The local government elections have ended, with both political parties claiming victory. But as I boldly predicted, the voter turnout was low, as it historically is, and I’d like to proffer a few reasons why.

1. Honestly, local government election is promoted as a box drain and road paving drive, and little more. It’s so irrelevant to most that they’d faster tell you who the Minister of Culture is than the Minister of Local Government, and let’s be honest, this country neglects culture outside of Christmas and Carnival seasons.

2. Despite pronouncements to the contrary, the major political parties are seen as fighting childish games with each other. Always a reminder of what the other party did wrong while in power; rarely testaments about what the current party is doing without the comparisons. That’s why it’s assumed that people don’t vote for a political party anymore; they vote against one.

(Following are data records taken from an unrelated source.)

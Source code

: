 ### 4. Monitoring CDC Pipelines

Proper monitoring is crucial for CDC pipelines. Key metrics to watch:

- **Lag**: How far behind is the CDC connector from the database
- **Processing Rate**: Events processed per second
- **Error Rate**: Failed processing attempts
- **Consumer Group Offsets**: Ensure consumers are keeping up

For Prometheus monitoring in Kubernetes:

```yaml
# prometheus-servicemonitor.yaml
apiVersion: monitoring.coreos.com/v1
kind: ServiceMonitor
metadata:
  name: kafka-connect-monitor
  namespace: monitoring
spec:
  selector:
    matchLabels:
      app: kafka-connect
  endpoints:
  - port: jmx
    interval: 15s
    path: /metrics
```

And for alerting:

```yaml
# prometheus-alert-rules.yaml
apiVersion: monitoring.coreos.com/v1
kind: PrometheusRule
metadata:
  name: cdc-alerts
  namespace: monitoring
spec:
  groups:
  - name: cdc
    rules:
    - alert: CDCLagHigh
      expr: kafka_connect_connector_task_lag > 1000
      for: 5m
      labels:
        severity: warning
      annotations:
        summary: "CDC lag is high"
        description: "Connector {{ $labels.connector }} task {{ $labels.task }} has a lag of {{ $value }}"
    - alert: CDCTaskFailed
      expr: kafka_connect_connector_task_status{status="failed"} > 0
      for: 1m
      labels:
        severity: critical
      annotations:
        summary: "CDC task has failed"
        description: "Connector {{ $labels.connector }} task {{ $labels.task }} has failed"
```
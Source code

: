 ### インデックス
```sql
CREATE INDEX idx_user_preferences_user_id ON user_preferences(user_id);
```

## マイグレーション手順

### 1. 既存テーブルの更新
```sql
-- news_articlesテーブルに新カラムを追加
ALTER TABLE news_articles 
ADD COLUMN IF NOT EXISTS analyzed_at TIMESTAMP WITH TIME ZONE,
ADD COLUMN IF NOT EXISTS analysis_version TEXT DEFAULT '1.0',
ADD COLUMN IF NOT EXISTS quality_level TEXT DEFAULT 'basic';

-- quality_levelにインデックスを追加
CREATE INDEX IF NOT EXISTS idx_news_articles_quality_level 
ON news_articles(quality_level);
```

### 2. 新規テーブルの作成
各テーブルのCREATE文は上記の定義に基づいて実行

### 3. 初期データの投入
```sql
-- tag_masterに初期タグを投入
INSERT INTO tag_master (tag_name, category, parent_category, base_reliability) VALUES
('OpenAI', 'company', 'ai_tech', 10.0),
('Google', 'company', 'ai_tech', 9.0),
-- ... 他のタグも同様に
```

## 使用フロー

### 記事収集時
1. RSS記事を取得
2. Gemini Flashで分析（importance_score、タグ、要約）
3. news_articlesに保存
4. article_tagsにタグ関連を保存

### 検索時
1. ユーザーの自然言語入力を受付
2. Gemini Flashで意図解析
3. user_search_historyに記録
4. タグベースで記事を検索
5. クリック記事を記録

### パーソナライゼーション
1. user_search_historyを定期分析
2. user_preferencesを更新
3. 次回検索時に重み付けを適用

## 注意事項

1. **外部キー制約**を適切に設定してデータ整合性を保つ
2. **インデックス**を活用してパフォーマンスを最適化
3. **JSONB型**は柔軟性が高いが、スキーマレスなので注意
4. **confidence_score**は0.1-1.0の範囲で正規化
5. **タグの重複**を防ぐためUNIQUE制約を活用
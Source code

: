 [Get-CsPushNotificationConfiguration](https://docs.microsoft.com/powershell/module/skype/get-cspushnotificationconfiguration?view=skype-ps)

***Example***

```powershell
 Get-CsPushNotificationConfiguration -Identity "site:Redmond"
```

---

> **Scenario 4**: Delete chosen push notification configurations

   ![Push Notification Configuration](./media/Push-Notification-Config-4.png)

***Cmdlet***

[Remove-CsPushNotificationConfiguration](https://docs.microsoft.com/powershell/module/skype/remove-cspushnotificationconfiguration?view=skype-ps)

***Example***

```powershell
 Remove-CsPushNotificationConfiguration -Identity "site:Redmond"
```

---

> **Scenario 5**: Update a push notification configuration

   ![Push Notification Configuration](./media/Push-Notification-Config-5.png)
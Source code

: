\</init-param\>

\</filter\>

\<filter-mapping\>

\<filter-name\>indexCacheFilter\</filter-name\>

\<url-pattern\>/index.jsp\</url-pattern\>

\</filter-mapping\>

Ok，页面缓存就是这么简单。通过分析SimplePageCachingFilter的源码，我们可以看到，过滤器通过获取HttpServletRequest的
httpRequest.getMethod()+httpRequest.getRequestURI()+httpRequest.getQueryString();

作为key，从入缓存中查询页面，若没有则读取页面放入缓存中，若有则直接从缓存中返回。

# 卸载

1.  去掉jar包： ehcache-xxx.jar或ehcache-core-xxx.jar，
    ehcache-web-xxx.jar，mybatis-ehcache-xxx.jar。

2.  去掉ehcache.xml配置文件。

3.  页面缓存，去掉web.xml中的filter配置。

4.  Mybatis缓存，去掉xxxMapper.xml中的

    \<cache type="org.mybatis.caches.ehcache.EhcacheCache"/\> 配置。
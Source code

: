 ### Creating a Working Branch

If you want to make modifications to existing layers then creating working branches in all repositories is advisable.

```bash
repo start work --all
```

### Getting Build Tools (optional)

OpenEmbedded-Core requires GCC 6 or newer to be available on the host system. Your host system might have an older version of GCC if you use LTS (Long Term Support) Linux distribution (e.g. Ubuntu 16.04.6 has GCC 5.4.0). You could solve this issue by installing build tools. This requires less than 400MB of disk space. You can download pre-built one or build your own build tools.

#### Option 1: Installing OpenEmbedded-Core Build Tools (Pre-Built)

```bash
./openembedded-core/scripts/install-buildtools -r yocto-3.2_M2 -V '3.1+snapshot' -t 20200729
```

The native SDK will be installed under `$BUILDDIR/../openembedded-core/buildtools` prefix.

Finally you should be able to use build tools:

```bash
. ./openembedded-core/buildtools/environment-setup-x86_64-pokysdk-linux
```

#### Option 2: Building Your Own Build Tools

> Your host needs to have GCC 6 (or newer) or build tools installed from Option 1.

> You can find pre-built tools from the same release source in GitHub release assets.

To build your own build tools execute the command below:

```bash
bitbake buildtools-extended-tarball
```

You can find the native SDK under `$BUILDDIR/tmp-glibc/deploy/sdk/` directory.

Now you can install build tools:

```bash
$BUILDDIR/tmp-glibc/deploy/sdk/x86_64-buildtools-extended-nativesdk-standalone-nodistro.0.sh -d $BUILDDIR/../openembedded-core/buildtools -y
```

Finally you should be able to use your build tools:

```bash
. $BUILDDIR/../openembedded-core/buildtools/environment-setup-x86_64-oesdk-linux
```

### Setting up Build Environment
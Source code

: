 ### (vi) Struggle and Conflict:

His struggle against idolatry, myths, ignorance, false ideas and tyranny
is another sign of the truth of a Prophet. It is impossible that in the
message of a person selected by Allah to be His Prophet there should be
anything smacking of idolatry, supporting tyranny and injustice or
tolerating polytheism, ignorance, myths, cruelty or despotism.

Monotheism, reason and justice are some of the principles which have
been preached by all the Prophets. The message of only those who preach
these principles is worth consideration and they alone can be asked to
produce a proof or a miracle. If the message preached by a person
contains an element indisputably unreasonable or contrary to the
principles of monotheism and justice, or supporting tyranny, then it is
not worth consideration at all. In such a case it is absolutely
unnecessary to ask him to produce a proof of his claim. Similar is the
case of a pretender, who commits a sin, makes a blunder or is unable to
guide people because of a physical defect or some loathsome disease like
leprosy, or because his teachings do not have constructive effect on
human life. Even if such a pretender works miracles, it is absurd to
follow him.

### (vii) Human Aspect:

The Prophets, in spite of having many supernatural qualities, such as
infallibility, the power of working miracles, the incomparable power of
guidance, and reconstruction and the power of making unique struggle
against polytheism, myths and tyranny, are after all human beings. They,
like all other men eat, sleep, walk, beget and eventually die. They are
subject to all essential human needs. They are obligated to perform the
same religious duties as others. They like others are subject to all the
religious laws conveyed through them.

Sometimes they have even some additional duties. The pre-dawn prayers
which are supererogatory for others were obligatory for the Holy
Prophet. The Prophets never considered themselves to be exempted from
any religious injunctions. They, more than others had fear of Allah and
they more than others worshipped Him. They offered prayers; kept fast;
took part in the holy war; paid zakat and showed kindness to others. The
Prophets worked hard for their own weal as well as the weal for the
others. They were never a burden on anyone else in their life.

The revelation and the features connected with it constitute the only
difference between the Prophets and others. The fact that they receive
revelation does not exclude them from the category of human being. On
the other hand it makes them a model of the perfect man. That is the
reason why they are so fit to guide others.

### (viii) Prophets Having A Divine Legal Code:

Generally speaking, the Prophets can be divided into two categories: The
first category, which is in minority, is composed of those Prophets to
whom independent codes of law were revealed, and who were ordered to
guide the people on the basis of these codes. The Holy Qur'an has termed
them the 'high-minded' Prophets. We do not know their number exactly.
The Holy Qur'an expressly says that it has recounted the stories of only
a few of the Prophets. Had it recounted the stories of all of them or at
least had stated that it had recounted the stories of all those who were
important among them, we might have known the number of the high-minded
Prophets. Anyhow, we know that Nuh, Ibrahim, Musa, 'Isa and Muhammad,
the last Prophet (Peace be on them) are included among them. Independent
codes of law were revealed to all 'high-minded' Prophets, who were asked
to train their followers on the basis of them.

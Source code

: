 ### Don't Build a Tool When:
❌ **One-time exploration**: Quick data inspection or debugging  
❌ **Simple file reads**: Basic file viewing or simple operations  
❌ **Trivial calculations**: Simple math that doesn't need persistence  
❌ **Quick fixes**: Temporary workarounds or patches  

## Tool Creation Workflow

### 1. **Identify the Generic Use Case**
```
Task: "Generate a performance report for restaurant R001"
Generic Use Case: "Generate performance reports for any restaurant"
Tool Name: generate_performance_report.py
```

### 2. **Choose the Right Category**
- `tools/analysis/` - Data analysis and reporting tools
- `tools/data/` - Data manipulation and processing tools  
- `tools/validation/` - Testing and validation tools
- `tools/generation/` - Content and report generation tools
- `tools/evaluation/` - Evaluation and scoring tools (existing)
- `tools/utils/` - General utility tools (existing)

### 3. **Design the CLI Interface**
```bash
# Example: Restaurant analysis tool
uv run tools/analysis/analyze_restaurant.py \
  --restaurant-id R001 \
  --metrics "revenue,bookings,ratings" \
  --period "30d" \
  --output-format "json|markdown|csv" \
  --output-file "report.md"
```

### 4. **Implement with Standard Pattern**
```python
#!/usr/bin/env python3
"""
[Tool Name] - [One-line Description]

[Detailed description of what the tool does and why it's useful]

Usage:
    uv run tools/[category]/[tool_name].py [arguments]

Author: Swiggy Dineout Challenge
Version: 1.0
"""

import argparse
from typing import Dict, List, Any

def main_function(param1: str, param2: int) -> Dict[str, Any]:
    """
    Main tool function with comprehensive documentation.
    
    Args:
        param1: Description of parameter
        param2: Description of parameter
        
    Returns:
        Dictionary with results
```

3. Imagine changing your name (like, by getting married, for example) and changing your address. Apparently the EBC thinks you shouldn’t be able to change the both at the same time. Well, why would anybody want to vote outside of the area that they live in for local government elections? So, change name and not vote this time, that’s all.

4. Jumping off the last point, if Diego Martin West is a stronghold but I’m registered to vote there but voting may be a little inconvenient for me, why would I force myself? It’s all but certain who’s going to win that “sure” seat anyway. I may as well use those two hours to relax. (Not saying this is right; saying this is one reason why people don’t vote.)

5. The first time I knew who my councillor was, was when I moved to Arima and the new councillor was my neighbour. Before then, I passed the then-councillor and our current Minister of Education quite a few times, and neither of us knew of the other. No matter though; even though he’s close enough to be my neighbour too, I’m sure I’ll see him next year August, in front of my gate...just not necessarily before that.

6. If I don’t like either of the ruling parties (government or opposition), I choose a third option, knowing fully well that said option won’t win half of a seat (most times; NAR and COP proved otherwise). At worst, I’ll intentionally spoil my ballot. My reasoning? Too many people paid the ultimate price for this African descendant to have the right to vote for me not to vote without good reason. Nobody will know who I voted for, and I can complain, because I voted. Most people simply won’t vote. Above all else, patriotism is seriously lacking in this country.

7. Jumping off my last point, ever noticed the largest voter turnouts are when people are voting to kick out a ruling party? People are so uninterested in voting, many would only vote when someone frustrates them enough to be gotten rid of. That’s...disturbing.

Do note that this is mostly the same for general elections as well. So for whomever wins, I just want you to know that your victory is not something you should revel in too much, because you don’t actively have a large portion of the (eligible to vote) population backing you.

They simply don’t care enough either way to say anything, to vote for representation.

The way I personally see that, no matter who wins, we all lose.